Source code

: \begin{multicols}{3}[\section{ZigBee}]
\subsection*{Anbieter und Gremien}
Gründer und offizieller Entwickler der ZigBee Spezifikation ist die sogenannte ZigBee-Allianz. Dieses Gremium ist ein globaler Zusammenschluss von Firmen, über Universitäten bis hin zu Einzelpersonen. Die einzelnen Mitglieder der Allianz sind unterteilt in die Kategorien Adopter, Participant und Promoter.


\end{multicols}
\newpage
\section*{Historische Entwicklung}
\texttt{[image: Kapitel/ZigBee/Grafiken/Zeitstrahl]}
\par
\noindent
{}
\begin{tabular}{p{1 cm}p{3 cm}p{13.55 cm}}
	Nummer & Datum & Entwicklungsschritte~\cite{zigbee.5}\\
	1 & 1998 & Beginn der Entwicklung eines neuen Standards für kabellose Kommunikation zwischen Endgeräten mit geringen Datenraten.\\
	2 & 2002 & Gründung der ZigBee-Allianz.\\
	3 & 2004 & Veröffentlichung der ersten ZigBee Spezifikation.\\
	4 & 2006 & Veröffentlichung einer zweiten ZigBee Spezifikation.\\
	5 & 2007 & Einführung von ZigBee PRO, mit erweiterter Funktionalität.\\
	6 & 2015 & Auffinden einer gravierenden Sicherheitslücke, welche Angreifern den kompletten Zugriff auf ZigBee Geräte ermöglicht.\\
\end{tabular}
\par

▬▬▬▬▬▬▬▬▬▬

■ What you need to do:
Would you print exactly, and only, the lines of the data above from the line with "Nummer & Datum" through the line with "6 & 2015 & Auffinden", inclusive?

■ Your response:
	Nummer & Datum & Entwicklungsschritte~\cite{zigbee.5}\\
	1 & 1998 & Beginn der Entwicklung eines neuen Standards für kabellose Kommunikation zwischen Endgeräten mit geringen Datenraten.\\
	2 & 2002 & Gründung der ZigBee-Allianz.\\
	3 & 2004 & Veröffentlichung der ersten ZigBee Spezifikation.\\
	4 & 2006 & Veröffentlichung einer zweiten ZigBee Spezifikation.\\
	5 & 2007 & Einführung von ZigBee PRO, mit erweiterter Funktionalität.\\
	6 & 2015 & Auffinden einer gravierenden Sicherheitslücke, welche Angreifern den kompletten Zugriff auf ZigBee Geräte ermöglicht.\\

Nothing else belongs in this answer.